Please read the records below and return each line holding the string "practice".
>>
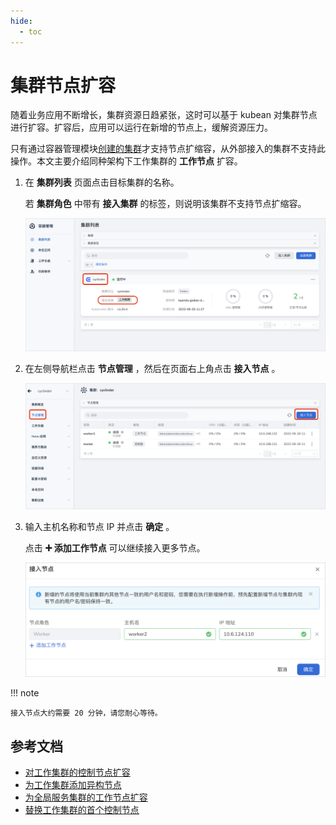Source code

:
 ```yaml
---
hide:
  - toc
---
```


# 集群节点扩容

随着业务应用不断增长，集群资源日趋紧张，这时可以基于 kubean 对集群节点进行扩容。扩容后，应用可以运行在新增的节点上，缓解资源压力。

只有通过容器管理模块[创建的集群](../clusters/create-cluster.md)才支持节点扩缩容，从外部接入的集群不支持此操作。本文主要介绍同种架构下工作集群的 **工作节点** 扩容。

1. 在 __集群列表__ 页面点击目标集群的名称。

    若 __集群角色__ 中带有 __接入集群__ 的标签，则说明该集群不支持节点扩缩容。

    ![进入集群列表页面](../../../images/addnode01_1.png)

2. 在左侧导航栏点击 __节点管理__ ，然后在页面右上角点击 __接入节点__ 。

    ![节点管理](../../../images/addnode02.png)

3. 输入主机名称和节点 IP 并点击 __确定__ 。

    点击 __➕ 添加工作节点__ 可以继续接入更多节点。

    ![节点管理](../../../images/addnode03.png)

!!! note

    接入节点大约需要 20 分钟，请您耐心等待。

## 参考文档

- [对工作集群的控制节点扩容](../../best-practice/add-master-node.md)
- [为工作集群添加异构节点](../../best-practice/multi-arch.md)
- [为全局服务集群的工作节点扩容](../../best-practice/add-worker-node-on-global.md)
- [替换工作集群的首个控制节点](../../best-practice/replace-first-master-node.md)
<<
# Worked solution
- [对工作集群的控制节点扩容](../../best-practice/add-master-node.md)
- [为工作集群添加异构节点](../../best-practice/multi-arch.md)
- [为全局服务集群的工作节点扩容](../../best-practice/add-worker-node-on-global.md)
- [替换工作集群的首个控制节点](../../best-practice/replace-first-master-node.md)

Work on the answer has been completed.